_WHAT YOU SHOULD DO_: Search the records for the word "listing" and pick out every line that has it.

_RECORDED INFORMATION_:
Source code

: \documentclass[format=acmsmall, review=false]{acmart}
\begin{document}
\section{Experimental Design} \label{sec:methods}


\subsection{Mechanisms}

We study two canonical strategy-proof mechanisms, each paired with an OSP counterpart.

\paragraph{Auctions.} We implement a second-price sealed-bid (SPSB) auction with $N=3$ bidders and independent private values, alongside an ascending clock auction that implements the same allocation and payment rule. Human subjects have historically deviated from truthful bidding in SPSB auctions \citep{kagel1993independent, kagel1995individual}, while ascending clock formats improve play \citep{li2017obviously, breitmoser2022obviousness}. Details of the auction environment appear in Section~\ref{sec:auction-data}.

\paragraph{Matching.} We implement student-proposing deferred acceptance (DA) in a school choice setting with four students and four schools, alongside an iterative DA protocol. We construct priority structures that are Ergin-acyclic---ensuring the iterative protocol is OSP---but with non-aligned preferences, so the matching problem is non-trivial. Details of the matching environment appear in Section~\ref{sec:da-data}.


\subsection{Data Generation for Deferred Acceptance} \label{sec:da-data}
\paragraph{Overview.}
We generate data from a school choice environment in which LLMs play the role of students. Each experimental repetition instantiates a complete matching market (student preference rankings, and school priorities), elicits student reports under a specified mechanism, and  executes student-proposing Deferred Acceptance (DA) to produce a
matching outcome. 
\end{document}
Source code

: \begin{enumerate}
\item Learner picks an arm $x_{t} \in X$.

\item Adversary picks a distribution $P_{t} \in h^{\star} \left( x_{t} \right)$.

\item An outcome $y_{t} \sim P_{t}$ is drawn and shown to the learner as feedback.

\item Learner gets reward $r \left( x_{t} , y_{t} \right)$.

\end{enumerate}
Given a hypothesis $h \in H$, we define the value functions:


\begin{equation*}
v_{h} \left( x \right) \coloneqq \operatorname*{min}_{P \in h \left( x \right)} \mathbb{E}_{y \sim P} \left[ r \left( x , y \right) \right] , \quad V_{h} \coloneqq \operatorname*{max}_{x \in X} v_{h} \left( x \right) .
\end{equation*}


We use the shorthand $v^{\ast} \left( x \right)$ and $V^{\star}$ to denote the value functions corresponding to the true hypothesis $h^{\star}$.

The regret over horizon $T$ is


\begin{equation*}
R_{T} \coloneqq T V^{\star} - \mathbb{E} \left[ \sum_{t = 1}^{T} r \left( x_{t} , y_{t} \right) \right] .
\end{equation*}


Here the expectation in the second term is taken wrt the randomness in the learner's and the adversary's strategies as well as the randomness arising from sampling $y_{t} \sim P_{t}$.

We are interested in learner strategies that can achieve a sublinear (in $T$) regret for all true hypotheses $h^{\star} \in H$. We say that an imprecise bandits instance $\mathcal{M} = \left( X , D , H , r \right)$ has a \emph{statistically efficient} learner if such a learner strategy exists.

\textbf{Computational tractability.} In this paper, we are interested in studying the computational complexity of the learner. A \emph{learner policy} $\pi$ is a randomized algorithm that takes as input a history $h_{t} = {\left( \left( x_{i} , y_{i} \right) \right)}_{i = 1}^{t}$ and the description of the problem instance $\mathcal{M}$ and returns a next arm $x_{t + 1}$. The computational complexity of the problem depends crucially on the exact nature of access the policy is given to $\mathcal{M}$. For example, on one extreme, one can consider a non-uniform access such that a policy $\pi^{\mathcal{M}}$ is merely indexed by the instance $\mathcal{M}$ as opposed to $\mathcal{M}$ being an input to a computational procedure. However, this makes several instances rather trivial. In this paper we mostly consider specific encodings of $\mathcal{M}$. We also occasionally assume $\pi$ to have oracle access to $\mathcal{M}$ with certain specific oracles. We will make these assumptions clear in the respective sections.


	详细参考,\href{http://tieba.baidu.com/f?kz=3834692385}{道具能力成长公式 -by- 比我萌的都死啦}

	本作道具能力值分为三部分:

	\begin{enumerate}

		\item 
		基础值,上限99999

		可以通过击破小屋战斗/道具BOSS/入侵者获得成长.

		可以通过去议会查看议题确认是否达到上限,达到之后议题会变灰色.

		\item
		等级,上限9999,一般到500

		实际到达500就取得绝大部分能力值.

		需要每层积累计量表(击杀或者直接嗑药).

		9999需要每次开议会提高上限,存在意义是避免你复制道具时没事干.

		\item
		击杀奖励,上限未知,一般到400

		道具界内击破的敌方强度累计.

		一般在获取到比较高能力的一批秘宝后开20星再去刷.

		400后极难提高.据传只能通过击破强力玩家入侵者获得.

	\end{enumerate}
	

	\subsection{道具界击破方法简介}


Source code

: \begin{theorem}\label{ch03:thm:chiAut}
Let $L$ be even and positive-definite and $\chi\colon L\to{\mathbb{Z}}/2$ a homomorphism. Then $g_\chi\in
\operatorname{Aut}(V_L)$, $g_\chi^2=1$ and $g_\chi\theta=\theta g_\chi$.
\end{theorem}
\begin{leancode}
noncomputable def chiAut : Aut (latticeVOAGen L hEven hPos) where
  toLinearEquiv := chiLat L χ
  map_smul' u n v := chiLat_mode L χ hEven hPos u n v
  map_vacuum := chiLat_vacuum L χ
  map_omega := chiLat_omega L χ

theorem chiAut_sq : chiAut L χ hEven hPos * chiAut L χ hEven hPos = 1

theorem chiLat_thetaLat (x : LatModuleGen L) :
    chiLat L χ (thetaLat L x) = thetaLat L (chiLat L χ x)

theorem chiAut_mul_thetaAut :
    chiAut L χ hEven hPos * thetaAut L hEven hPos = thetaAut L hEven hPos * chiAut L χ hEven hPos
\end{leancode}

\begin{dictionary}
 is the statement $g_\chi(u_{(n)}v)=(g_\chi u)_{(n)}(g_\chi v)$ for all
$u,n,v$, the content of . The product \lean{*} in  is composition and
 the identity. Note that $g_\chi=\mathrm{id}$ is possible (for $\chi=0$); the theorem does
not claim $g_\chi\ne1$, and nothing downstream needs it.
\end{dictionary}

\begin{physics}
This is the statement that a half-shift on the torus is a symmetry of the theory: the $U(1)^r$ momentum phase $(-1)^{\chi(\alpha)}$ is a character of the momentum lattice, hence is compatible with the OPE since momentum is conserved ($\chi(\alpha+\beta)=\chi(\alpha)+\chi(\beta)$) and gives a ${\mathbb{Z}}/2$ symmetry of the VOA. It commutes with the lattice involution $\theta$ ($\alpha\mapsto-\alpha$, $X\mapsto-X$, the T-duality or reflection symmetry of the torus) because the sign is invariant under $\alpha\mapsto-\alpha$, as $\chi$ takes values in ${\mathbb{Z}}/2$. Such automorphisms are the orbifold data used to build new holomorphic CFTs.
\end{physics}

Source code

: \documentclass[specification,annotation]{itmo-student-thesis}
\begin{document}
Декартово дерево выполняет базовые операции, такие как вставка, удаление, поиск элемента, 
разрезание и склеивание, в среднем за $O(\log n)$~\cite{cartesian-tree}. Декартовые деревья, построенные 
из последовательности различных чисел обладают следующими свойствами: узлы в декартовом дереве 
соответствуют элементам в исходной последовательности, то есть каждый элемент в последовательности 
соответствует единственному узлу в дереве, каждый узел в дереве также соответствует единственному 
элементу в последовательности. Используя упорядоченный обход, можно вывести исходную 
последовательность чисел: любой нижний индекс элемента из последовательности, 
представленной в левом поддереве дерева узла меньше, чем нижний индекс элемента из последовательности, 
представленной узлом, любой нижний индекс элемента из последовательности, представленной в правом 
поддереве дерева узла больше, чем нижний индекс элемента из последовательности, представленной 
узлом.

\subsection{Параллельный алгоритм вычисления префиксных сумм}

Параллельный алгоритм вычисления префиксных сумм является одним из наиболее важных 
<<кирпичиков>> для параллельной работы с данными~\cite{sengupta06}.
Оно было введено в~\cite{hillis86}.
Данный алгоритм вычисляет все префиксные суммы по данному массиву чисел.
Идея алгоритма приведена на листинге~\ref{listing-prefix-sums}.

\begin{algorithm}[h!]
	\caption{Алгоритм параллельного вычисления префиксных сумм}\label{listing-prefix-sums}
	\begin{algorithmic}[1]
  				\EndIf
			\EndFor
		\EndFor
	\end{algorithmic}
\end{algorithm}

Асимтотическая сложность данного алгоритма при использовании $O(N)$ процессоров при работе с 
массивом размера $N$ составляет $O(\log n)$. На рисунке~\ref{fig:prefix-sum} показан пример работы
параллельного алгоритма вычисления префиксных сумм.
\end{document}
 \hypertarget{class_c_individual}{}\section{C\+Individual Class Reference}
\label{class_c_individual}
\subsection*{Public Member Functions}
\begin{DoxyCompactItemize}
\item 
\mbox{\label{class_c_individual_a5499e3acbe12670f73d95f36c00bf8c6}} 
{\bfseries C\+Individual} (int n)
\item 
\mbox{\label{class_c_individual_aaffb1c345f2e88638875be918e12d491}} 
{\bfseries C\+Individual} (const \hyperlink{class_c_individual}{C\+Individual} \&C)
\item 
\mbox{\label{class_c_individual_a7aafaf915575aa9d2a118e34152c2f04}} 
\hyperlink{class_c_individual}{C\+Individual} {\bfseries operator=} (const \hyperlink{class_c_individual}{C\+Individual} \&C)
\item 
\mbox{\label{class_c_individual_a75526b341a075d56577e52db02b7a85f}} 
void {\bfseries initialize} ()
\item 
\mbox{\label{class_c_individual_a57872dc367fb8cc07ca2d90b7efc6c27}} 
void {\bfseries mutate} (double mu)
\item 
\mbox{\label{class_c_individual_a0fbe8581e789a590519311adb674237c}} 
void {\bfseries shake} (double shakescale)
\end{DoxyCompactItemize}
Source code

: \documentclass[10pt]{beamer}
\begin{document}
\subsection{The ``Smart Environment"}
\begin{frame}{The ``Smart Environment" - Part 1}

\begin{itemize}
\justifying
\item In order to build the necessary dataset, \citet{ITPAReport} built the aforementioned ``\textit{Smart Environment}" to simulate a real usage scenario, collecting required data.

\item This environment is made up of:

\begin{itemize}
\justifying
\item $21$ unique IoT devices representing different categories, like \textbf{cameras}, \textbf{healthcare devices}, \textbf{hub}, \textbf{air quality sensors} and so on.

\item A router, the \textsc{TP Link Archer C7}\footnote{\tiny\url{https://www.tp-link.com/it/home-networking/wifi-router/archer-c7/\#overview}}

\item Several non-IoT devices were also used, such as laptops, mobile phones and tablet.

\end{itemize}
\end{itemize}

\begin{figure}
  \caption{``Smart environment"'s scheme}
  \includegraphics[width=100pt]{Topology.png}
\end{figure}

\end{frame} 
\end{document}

_ANSWER BOX_:
Идея алгоритма приведена на листинге~\ref{listing-prefix-sums}.
	\caption{Алгоритм параллельного вычисления префиксных сумм}\label{listing-prefix-sums}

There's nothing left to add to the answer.